Cultura y Sociedad - 13/03/10

Sangre y arena española

Al contemplar la posibilidad de prohibir las corridas de toros en su territorio, el Parlament de Catalunya ha provocado las iras de aficionados, intelectuales, personajes de la farándula, toreros, apoderados, ganaderos y un largo etcétera de personas que dicen amar este espectáculo y lo defienden desde el punto de vista de la estética, de la tradición o simplemente como un actividad que genera pingües beneficios económicos. A todos estos hay que sumar a los oportunistas políticos y a los anticatalanistas, que han visto en este asunto la posibilidad de utilizar lo que se denomina «la fiesta nacional», como una seña de indentidad patria frente a los bolcheviques y nacionalistas que atacan las corridas con el único fin de desmembrar y desestabilizar a este país. Ya saben, a esa unidad de destino en lo universal (sea lo que fuere lo que signifique esta definición joseantoniana) que es España, cuya bandera responde con sus colores al rojo de la sangre derramada sobre la arena gualda de la plaza.

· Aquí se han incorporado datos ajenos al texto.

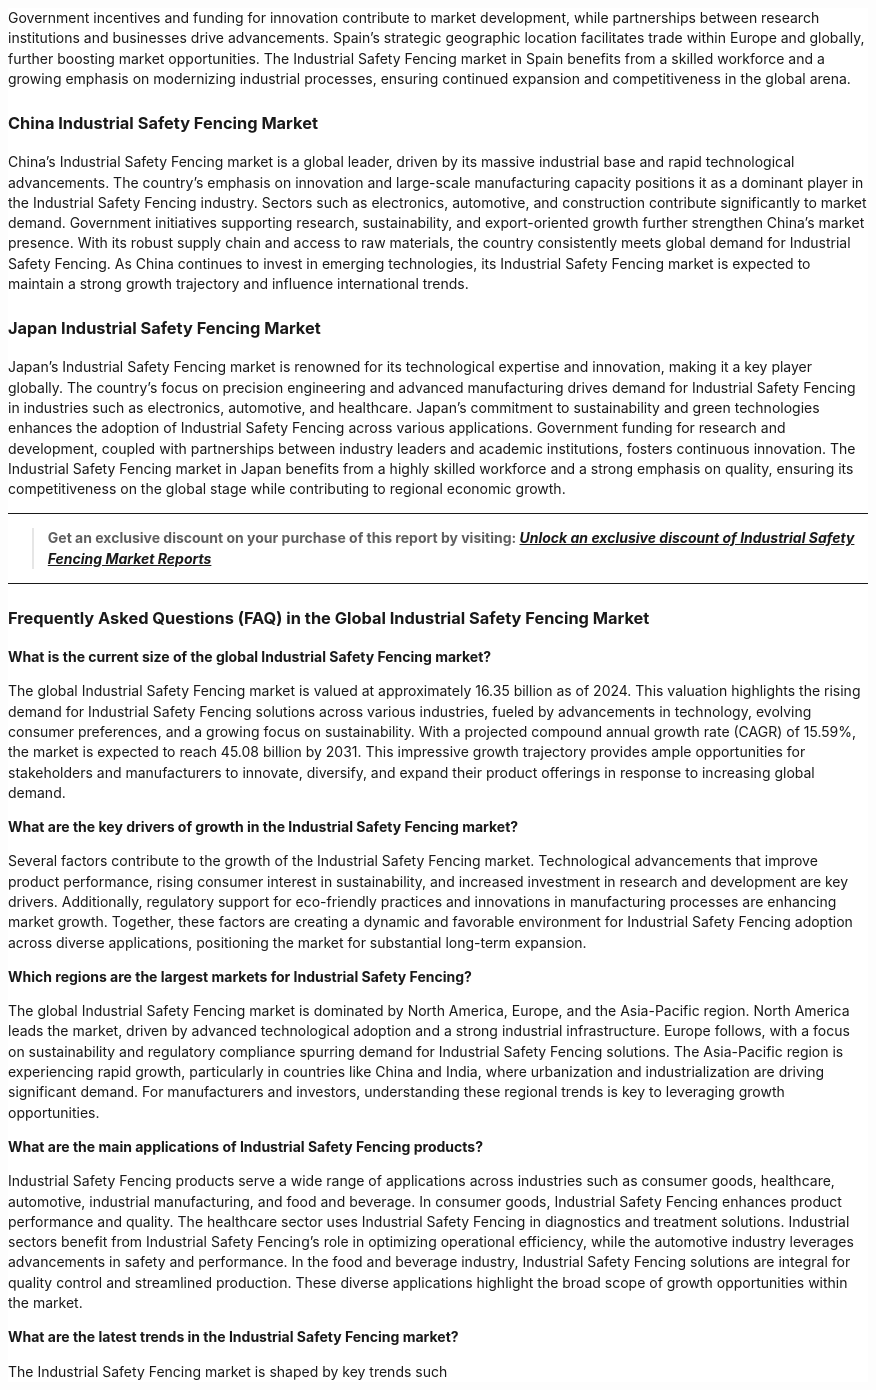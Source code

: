 Government incentives and funding for innovation contribute to market development, while partnerships between research institutions and businesses drive advancements. Spain&rsquo;s strategic geographic location facilitates trade within Europe and globally, further boosting market opportunities. The Industrial Safety Fencing market in Spain benefits from a skilled workforce and a growing emphasis on modernizing industrial processes, ensuring continued expansion and competitiveness in the global arena.</p><h3>China Industrial Safety Fencing Market</h3><p>China&rsquo;s Industrial Safety Fencing market is a global leader, driven by its massive industrial base and rapid technological advancements. The country&rsquo;s emphasis on innovation and large-scale manufacturing capacity positions it as a dominant player in the Industrial Safety Fencing industry. Sectors such as electronics, automotive, and construction contribute significantly to market demand. Government initiatives supporting research, sustainability, and export-oriented growth further strengthen China&rsquo;s market presence. With its robust supply chain and access to raw materials, the country consistently meets global demand for Industrial Safety Fencing. As China continues to invest in emerging technologies, its Industrial Safety Fencing market is expected to maintain a strong growth trajectory and influence international trends.</p><h3>Japan Industrial Safety Fencing Market</h3><p>Japan&rsquo;s Industrial Safety Fencing market is renowned for its technological expertise and innovation, making it a key player globally. The country&rsquo;s focus on precision engineering and advanced manufacturing drives demand for Industrial Safety Fencing in industries such as electronics, automotive, and healthcare. Japan&rsquo;s commitment to sustainability and green technologies enhances the adoption of Industrial Safety Fencing across various applications. Government funding for research and development, coupled with partnerships between industry leaders and academic institutions, fosters continuous innovation. The Industrial Safety Fencing market in Japan benefits from a highly skilled workforce and a strong emphasis on quality, ensuring its competitiveness on the global stage while contributing to regional economic growth.</p><hr /><blockquote><p><strong>Get an exclusive discount on your purchase of this report by visiting: <em><a href="://marketresearchpulse.com/ask-for-discount/30490?utm_source=Github&amp;utm_medium=023">Unlock an exclusive discount of Industrial Safety Fencing Market Reports</a></em>&nbsp;</strong></p></blockquote><hr /><h3>Frequently Asked Questions (FAQ) in the Global Industrial Safety Fencing Market</h3><p><strong>What is the current size of the global Industrial Safety Fencing market?</strong></p><p>The global Industrial Safety Fencing market is valued at approximately 16.35 billion as of 2024. This valuation highlights the rising demand for Industrial Safety Fencing solutions across various industries, fueled by advancements in technology, evolving consumer preferences, and a growing focus on sustainability. With a projected compound annual growth rate (CAGR) of 15.59%, the market is expected to reach 45.08 billion by 2031. This impressive growth trajectory provides ample opportunities for stakeholders and manufacturers to innovate, diversify, and expand their product offerings in response to increasing global demand.</p><p><strong>What are the key drivers of growth in the Industrial Safety Fencing market?</strong></p><p>Several factors contribute to the growth of the Industrial Safety Fencing market. Technological advancements that improve product performance, rising consumer interest in sustainability, and increased investment in research and development are key drivers. Additionally, regulatory support for eco-friendly practices and innovations in manufacturing processes are enhancing market growth. Together, these factors are creating a dynamic and favorable environment for Industrial Safety Fencing adoption across diverse applications, positioning the market for substantial long-term expansion.</p><p><strong>Which regions are the largest markets for Industrial Safety Fencing?</strong></p><p>The global Industrial Safety Fencing market is dominated by North America, Europe, and the Asia-Pacific region. North America leads the market, driven by advanced technological adoption and a strong industrial infrastructure. Europe follows, with a focus on sustainability and regulatory compliance spurring demand for Industrial Safety Fencing solutions. The Asia-Pacific region is experiencing rapid growth, particularly in countries like China and India, where urbanization and industrialization are driving significant demand. For manufacturers and investors, understanding these regional trends is key to leveraging growth opportunities.</p><p><strong>What are the main applications of Industrial Safety Fencing products?</strong></p><p>Industrial Safety Fencing products serve a wide range of applications across industries such as consumer goods, healthcare, automotive, industrial manufacturing, and food and beverage. In consumer goods, Industrial Safety Fencing enhances product performance and quality. The healthcare sector uses Industrial Safety Fencing in diagnostics and treatment solutions. Industrial sectors benefit from Industrial Safety Fencing&rsquo;s role in optimizing operational efficiency, while the automotive industry leverages advancements in safety and performance. In the food and beverage industry, Industrial Safety Fencing solutions are integral for quality control and streamlined production. These diverse applications highlight the broad scope of growth opportunities within the market.</p><p><strong>What are the latest trends in the Industrial Safety Fencing market?</strong></p><p>The Industrial Safety Fencing market is shaped by key trends such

Este ha sido el motivo de que, desde lo más profundo de la caverna derechista, hayan surgido garantes de la «fiesta» como doña Esperanza Aguirre, Camps o Valcárcel que la han ascendido a la categoría de «bien de interés cultural» en sus respectivas comunidades tildando de antiespañolismo a sus detractores. El olor de la sangre ha debido despertar su instinto para sacar tajada de la polémica y desviar así la atención de otros asuntos más escabrosos.

Pero al margen de la manipulación populista que se hace sobre la cuestión desde algunos sectores, deberíamos hacer un análisis más profundo. Una reflexión más digna de una sociedad evolucionada y sensible (como se supone que es la nuestra) sobre los mitos en los que se apoyan sus enfervorecidos defensores.

El mito del «toro bravo». Un animal, según los protaurinos, agresivo por naturaleza y dispuesto siempre a atacar que en realidad solo se trata de un rumiante que intenta escapar de la plaza para que le dejen pastar en paz.

Para que su agresividad aflore, el toro es torturado e irritado previamente. Ya en la plaza, y por si aún permanece pasivo, se pica con una garrocha que abre sus carnes para pasar luego a la «suerte de banderillas» y arponearle, repetidamente, con las puntas de acero de estos utensilios. ¿No intentaríamos cualquiera en su lugar revolvernos un poquito?

El mito del torero que se juega la vida. Esa imagen del valiente matador mirando directamente a la muerte en los ojos de la bestia, pierde fuerza cuando se conoce la «preparación» a la que se somete al astado para disminuir los riesgos que pueda sufrir el diestro.

El mito de que, sin corridas, los toros bravos correrían la misma suerte que el resto del ganado bovino disminuyendo su calidad de vida. Los antitaurinos, no solo pretendemos abolir la crueldad de las plazas de toros. Es el planteamianto global de nuestras relaciones con todos los animales lo que subyace en este debate.

Minimizar su sufrimiento nos convertiría en auténticos mamíferos evolucionados. En seres desarrollados, más allá de nuestro neocórtex de lagarto, capaces de empatizar con otros seres vivos. Incluso con los de nuestra propia especie.

No hay nada de cultura ni de grandeza en disfrutar del sádico ensañamiento con otra criatura. Más bien nos envilece y aleja de la mayor cualidad que nos hace humanos: la compasión.

Esa es la única seña de identidad común a la que quiero sumarme. La de un pueblo capaz de desterrar sus tradiciones más bárbaras, para abrirse paso a la cultura del respeto por todas las formas de vida. Algo de lo que, de verdad, podríamos sentirnos orgullosos.